ファイルのダウンロードはこれで完了です。
3-4)Dropboxにファイルをアップロードする
先ほどダウンロードしたファイルをDropboxにアップロードします。Flowが標準で提供しているDropbox関連のアクションの中から、「Dropbox - ファイルの作成」を次のステップに指定します。

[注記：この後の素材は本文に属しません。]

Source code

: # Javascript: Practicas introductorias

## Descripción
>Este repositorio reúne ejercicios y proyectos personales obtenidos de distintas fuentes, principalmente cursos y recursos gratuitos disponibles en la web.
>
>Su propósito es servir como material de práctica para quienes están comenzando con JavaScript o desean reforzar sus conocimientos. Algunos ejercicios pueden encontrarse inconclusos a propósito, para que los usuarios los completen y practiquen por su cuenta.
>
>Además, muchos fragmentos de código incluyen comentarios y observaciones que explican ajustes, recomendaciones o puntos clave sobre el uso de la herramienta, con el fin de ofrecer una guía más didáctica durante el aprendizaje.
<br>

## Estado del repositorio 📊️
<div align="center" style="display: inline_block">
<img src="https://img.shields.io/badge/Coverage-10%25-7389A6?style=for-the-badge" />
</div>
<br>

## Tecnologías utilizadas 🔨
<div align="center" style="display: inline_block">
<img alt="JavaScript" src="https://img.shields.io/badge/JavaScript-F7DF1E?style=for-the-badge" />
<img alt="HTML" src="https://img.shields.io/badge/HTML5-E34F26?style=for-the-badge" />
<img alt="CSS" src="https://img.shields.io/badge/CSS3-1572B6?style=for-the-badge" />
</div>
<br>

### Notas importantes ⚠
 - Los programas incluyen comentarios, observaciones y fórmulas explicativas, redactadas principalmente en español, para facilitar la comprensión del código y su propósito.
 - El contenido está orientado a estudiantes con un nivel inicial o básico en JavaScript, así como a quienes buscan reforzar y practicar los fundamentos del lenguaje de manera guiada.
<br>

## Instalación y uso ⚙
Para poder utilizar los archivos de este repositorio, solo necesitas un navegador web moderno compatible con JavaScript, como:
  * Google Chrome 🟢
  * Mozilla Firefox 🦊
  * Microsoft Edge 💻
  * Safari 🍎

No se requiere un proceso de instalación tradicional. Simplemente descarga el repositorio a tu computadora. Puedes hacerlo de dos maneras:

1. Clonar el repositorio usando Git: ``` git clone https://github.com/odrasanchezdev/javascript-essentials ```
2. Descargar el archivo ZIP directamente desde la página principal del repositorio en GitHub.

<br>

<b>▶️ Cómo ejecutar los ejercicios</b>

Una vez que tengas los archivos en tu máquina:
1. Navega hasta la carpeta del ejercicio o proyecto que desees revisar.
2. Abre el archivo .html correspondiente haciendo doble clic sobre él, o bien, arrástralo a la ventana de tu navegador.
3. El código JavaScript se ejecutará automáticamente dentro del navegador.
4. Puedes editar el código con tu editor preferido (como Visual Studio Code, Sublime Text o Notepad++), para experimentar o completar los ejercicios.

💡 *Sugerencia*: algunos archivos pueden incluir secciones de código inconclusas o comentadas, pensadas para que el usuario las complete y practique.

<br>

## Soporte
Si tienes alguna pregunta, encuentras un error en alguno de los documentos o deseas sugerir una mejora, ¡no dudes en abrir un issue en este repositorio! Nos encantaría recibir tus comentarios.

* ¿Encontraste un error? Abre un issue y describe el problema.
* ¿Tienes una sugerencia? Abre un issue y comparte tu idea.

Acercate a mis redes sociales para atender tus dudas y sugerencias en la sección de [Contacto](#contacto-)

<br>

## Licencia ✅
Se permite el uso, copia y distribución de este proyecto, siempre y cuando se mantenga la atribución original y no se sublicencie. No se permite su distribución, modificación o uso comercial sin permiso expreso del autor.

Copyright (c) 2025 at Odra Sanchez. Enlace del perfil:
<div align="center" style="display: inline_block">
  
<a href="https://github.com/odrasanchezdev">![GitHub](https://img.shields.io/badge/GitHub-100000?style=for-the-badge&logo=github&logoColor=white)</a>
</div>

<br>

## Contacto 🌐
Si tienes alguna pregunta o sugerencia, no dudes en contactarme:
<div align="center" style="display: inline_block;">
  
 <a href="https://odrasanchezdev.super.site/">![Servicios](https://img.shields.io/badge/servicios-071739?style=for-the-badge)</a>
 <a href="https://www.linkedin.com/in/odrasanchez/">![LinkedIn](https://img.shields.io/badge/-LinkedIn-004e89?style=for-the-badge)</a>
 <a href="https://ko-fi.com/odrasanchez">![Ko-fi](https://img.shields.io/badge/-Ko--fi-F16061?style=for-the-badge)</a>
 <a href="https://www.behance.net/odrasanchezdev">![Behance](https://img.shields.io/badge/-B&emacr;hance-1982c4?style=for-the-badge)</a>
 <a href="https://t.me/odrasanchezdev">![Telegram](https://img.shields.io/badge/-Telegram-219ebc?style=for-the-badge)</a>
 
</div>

※FlowとDropboxを初めて連携させる際には、Dropbox側での承認が必要です。画面に指示が出てくるので、指示に従ってFlowがDropboxを操作することへの許可を与えてください。
- フォルダーのパス
ファイルを作成するDropbox内のパスを指定します。入力欄右側のフォルダアイコンを選択すると、GUIでパスを指定できます。 - ファイル名
作成するファイル名を拡張子付きで指定します。ダウンロード用URLを取得した際にファイル名も取得できているので、「動的なコンテンツの追加」を用いて、JSONの解析から得られた"filename"を指定します。 - ファイルコンテンツ
ファイルの中身は、先にHTTPでダウンロードしてきたファイルそのものです。「動的なコンテンツの追加」を用いて、ファイルをダウンロードしたHTTPの"本文"を指定します。
ここまでできれば完成です!
まとめ
おさらいすると、今回実現したかったことは以下の内容です。
- Chatwork上で特定のルームに書き込みがされる
- 書き込み内容がファイルの添付だった場合、そのファイルをDropboxの特定フォルダにコピー(ダウンロード)する
最終的なFlowは以下のようになりました。
- 要求:Webhookを受け取る
- 作成:ファイルID取得の準備1
- 作成:ファイルID取得の準備2
- 作成:ファイルID取得の準備3
- 作成:ファイルID取得
- HTTP:ファイル情報取得
- JSON解析:ファイルダウンロード用URL取得
- HTTP:ファイルのダウンロード
- Dropbox:ファイルのアップロード
作成のところが力ずくで美しくないですが、WebhookやAPIの知識がゼロの筆者からすると自力でゴリゴリ勉強して書くよりはるかに楽に実現できたと思います。実際に動作を確認したところ、ChatWorkへのファイル投稿からDropboxへのファイル保存までは2,3秒で完了しました。テストした時間帯やファイルサイズに依存するかもしれませんが、レスポンスの速さは概ね良好です。
最後に、実用化のためにもう少し考慮すべき点です。
- 添付ファイルありきの実装のため、ただのメッセージ投稿の場合は5.か6.あたりで処理がこける。投稿内容がファイル添付かどうかを判断する必要がある。
- 全てのファイルをDropboxに保存する実装のため、自分が投稿したものも保存されてしまう。自分のユーザID等、保存しなくてよい投稿者のユーザIDの場合は処理を途中で終了する必要がある。
あとはファイルIDの取得をもう少しスマートにしたい…ですね。